Go line by line through the entries below and count those containing the string "begin"; give only the count.

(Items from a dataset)

- Opening Delimiter -

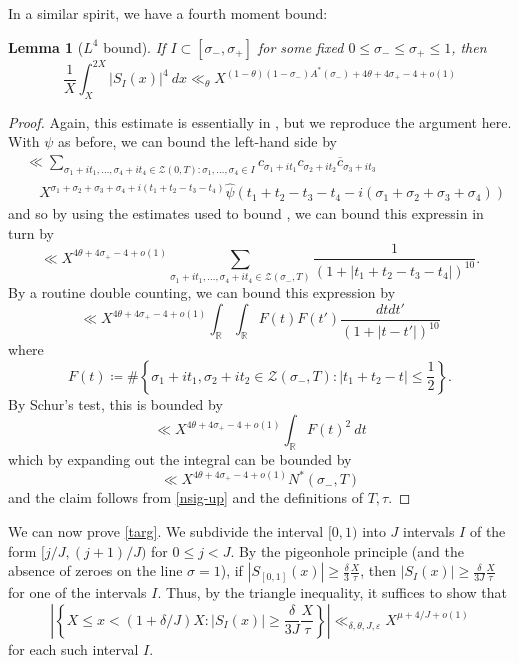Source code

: \documentclass[12pt]{amsart}
\newtheorem{lemma}{Lemma}[section]
\newcommand{\eps}{\varepsilon}
\newcommand{\R}{\mathbb{R}}
\begin{document}
In a similar spirit, we have a fourth moment bound:

\begin{lemma}[$L^4$ bound]\label{l4-bound}  If $I \subset [\sigma_-, \sigma_+]$ for some fixed $0 \leq \sigma_- \leq \sigma_+ \leq 1$, then
$$ \frac{1}{X}\int_X^{2X} |S_I(x)|^4\ dx \ll_\theta X^{(1-\theta) (1-\sigma_-) A^*(\sigma_-) + 4\theta + 4\sigma_+ - 4 + o(1)}$$
\end{lemma}

\begin{proof}  Again, this estimate is essentially in \cite[\S 2]{HB-2}, but we reproduce the argument here.  With $\psi$ as before, we can bound the left-hand side by
\begin{align*}
&\ll \sum_{\sigma_1+it_1, \dots, \sigma_4+it_4 \in {\mathcal Z}(0,T): \sigma_1, \dots, \sigma_4 \in I} c_{\sigma_1+it_1} c_{\sigma_2+it_2} \overline{c}_{\sigma_3+it_3} \\
&\quad X^{\sigma_1+\sigma_2+\sigma_3+\sigma_4+i(t_1+t_2-t_3-t_4)} \hat \psi( t_1+t_2-t_3-t_4 - i(\sigma_1+\sigma_2+\sigma_3+\sigma_4))
\end{align*}
and so by using the estimates used to bound , we can bound this expressin in turn by
$$ \ll X^{4\theta+4\sigma_+-4+o(1)} \sum_{\sigma_1+it_1, \dots, \sigma_4+it_4 \in {\mathcal Z}(\sigma_-,T)}
\frac{1}{(1 + |t_1+t_2-t_3-t_4|)^{10}}.$$
By a routine double counting, we can bound this expression by
$$ \ll X^{4\theta+4\sigma_+-4+o(1)} \int_\R \int_\R F(t) F(t') \frac{dt dt'}{(1+|t-t'|)^{10}}$$
where
$$ F(t) \coloneqq \# \left\{ \sigma_1+it_1, \sigma_2+it_2 \in {\mathcal Z}(\sigma_-,T) : |t_1+t_2-t| \leq \frac{1}{2} \right\}.$$
By Schur's test, this is bounded by
$$ \ll X^{4\theta+4\sigma_+-4+o(1)} \int_\R F(t)^2\ dt$$
which by expanding out the integral can be bounded by
$$ \ll X^{4\theta+4\sigma_+-4+o(1)} N^*(\sigma_-, T)$$
and the claim follows from \eqref{nsig-up} and the definitions of $T,\tau$.
\end{proof}

We can now prove \eqref{targ}.  We subdivide the interval $[0,1)$ into $J$ intervals $I$ of the form $[j/J,(j+1)/J)$ for $0 \leq j < J$.  By the pigeonhole principle (and the absence of zeroes on the line $\sigma=1$), if $|S_{[0,1]}(x)| \geq \frac{\delta}{3} \frac{X}{\tau}$, then $|S_I(x)| \geq \frac{\delta}{3J} \frac{X}{\tau}$ for one of the intervals $I$.  Thus, by the triangle inequality, it suffices to show that
\begin{equation}\label{targ-2}
 \left|\left\{ X \leq x < (1+\delta/J) X: |S_I(x)| \geq \frac{\delta}{3J} \frac{X}{\tau} \right\}\right| \ll_{\delta,\theta,J,\eps} X^{\mu+4/J+o(1)}
\end{equation}
for each such interval $I$.
\end{document}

- Closing Delimiter -

Solution: 5